A opinião que ora veiculo surgiu ainda no Cade, em contato com casos relacionados. Toda informação utilizada para o artigo é de fonte pública; a opinião não representa a opinião do conselho sobre o tema, que o autor desconhece. Agradeço a José Levi do Amaral Jr., Matheus Carneiro, Victor Fernandes, Vitor Jardim, Eduarda Militz e Bruno Renzetti pelos debates sobre o tema.


[1]  Os julgados seguem o precedente fixado no REsp 1.453.336/RS.

[2]  Cf., por todos, a Nota Técnica SG 42 no PA 08700.006146/2019-00, o primeiro caso autuado.

[3]  Nota Técnica 102/2022 no PA 08012.006641/2005-63.

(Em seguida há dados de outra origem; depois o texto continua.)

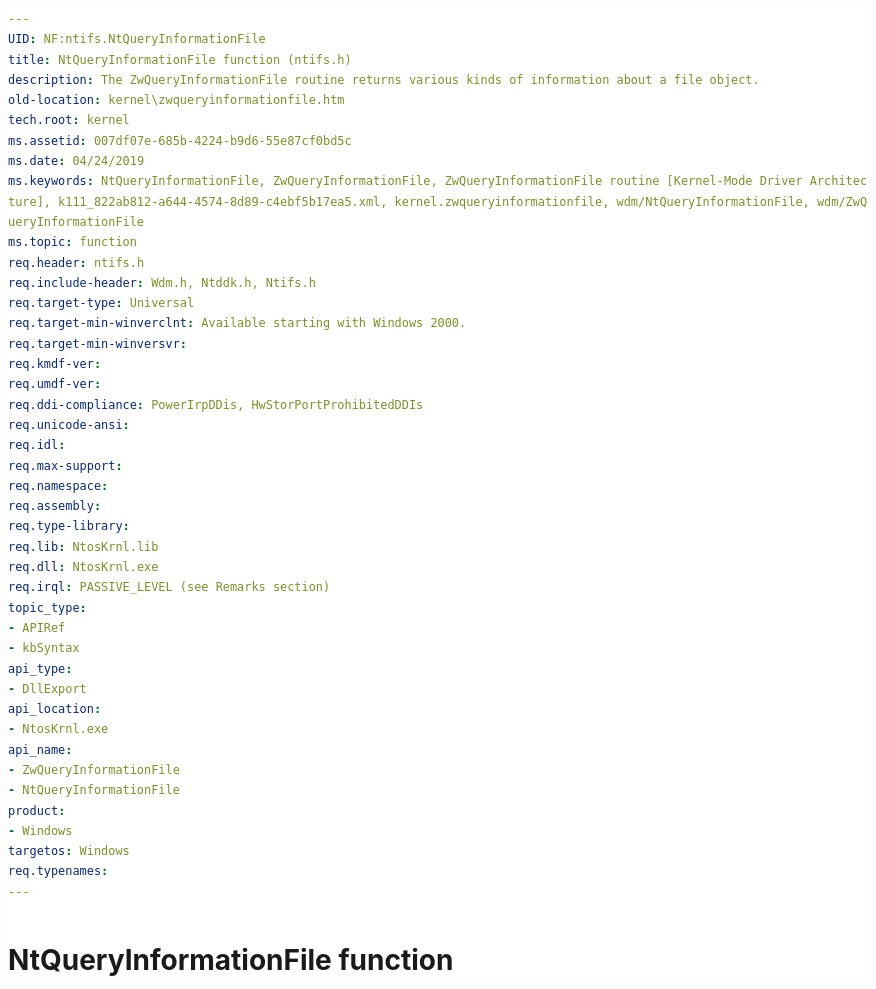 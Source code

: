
 ```yaml
---
UID: NF:ntifs.NtQueryInformationFile
title: NtQueryInformationFile function (ntifs.h)
description: The ZwQueryInformationFile routine returns various kinds of information about a file object.
old-location: kernel\zwqueryinformationfile.htm
tech.root: kernel
ms.assetid: 007df07e-685b-4224-b9d6-55e87cf0bd5c
ms.date: 04/24/2019
ms.keywords: NtQueryInformationFile, ZwQueryInformationFile, ZwQueryInformationFile routine [Kernel-Mode Driver Architecture], k111_822ab812-a644-4574-8d89-c4ebf5b17ea5.xml, kernel.zwqueryinformationfile, wdm/NtQueryInformationFile, wdm/ZwQueryInformationFile
ms.topic: function
req.header: ntifs.h
req.include-header: Wdm.h, Ntddk.h, Ntifs.h
req.target-type: Universal
req.target-min-winverclnt: Available starting with Windows 2000.
req.target-min-winversvr: 
req.kmdf-ver: 
req.umdf-ver: 
req.ddi-compliance: PowerIrpDDis, HwStorPortProhibitedDDIs
req.unicode-ansi: 
req.idl: 
req.max-support: 
req.namespace: 
req.assembly: 
req.type-library: 
req.lib: NtosKrnl.lib
req.dll: NtosKrnl.exe
req.irql: PASSIVE_LEVEL (see Remarks section)
topic_type:
- APIRef
- kbSyntax
api_type:
- DllExport
api_location:
- NtosKrnl.exe
api_name:
- ZwQueryInformationFile
- NtQueryInformationFile
product:
- Windows
targetos: Windows
req.typenames: 
---
```


# NtQueryInformationFile function
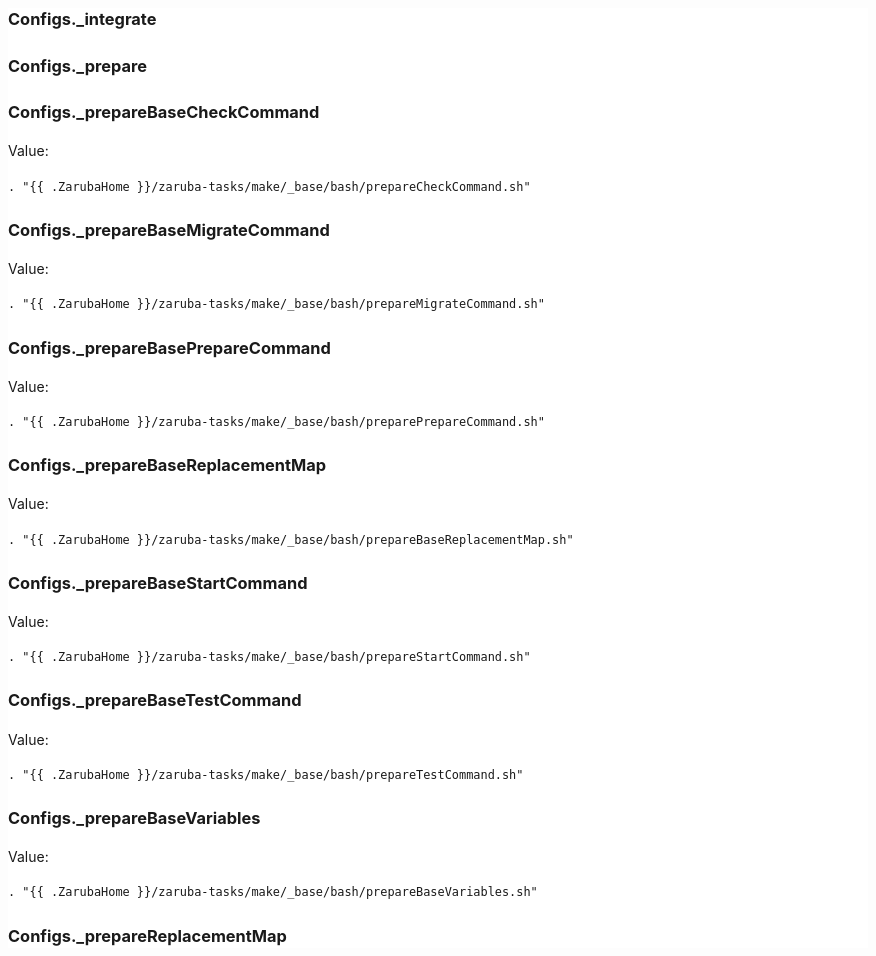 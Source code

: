 

### Configs._integrate


### Configs._prepare


### Configs._prepareBaseCheckCommand

Value:

    . "{{ .ZarubaHome }}/zaruba-tasks/make/_base/bash/prepareCheckCommand.sh"


### Configs._prepareBaseMigrateCommand

Value:

    . "{{ .ZarubaHome }}/zaruba-tasks/make/_base/bash/prepareMigrateCommand.sh"


### Configs._prepareBasePrepareCommand

Value:

    . "{{ .ZarubaHome }}/zaruba-tasks/make/_base/bash/preparePrepareCommand.sh"


### Configs._prepareBaseReplacementMap

Value:

    . "{{ .ZarubaHome }}/zaruba-tasks/make/_base/bash/prepareBaseReplacementMap.sh"


### Configs._prepareBaseStartCommand

Value:

    . "{{ .ZarubaHome }}/zaruba-tasks/make/_base/bash/prepareStartCommand.sh"


### Configs._prepareBaseTestCommand

Value:

    . "{{ .ZarubaHome }}/zaruba-tasks/make/_base/bash/prepareTestCommand.sh"


### Configs._prepareBaseVariables

Value:

    . "{{ .ZarubaHome }}/zaruba-tasks/make/_base/bash/prepareBaseVariables.sh"


### Configs._prepareReplacementMap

[4] ADI-MC-221 DF, Rel. Min. Moreira Alves, 1990.

[5] Embora o contexto seja diferente, vale a menção ao regimento do tribunal vizinho, o Carf (art. 98).

[6] Para a enunciação da doutrina, por todos, AP 08000.013661/1997-95, Rel. Cons. Luís Fernando Schuartz e PA 08012.006507/1998-81, Rel. Cons. Roberto Castellanos Pfeiffer.

Os critérios são bem resumidos pelo Cons. Paulo Burnier no P.A. nº 08012.001518/2006-37: (i) excepcionalidade do afastamento da análise concorrencial; (ii) capacidade de efetiva e ativa supervisão do mercado; (iii) especificidade da norma regulatória em relação à norma concorrencial; e (iv) enquadramento da determinada política pública como manifestação de um poder soberano do Estado.

[7] PA 08700.005499/2015-51, Rel. Cons. Luiz Hoffmann.

[8] REsp 1.899.040-SP, Rel. Min. Regina Helena Costa, 2024, tópico X.

[9] MS 25.888-Agr, Rel. Min. Gilmar Mendes, 2023.

[10] Cf. Parecer GM-020, de 2001, no conflito Cade-Bacen, que todavia terminou judicializado (REsp n. 1.094.218/DF).

[11] ADI 5.367, Red. Ac. Min. Alexandre Moraes, 2020.

[12]  Parecer 20/2023 ProCADE no PA 08012.006641/2005-63, §§ 123, 174 e 180.

[13]  Para os conselhos do caso EaD, v. arts. 1º e 6º g, l, m, p da Lei nº 3.820/60 (Farmácia); art. 16 f, j da Lei nº 5.517/68 (Medicina Veterinária); arts. 2º e 4º d da Lei nº 4.324/64 (Odontologia).

[14] Cf. USSC. Goldfarb v. Virginia State Bar, 421 U.S. 773 (1975); e ECJ. Consiglio nazionale dei geologi, C‑136/12 (2013) e Wouters, C-309/99 (2022).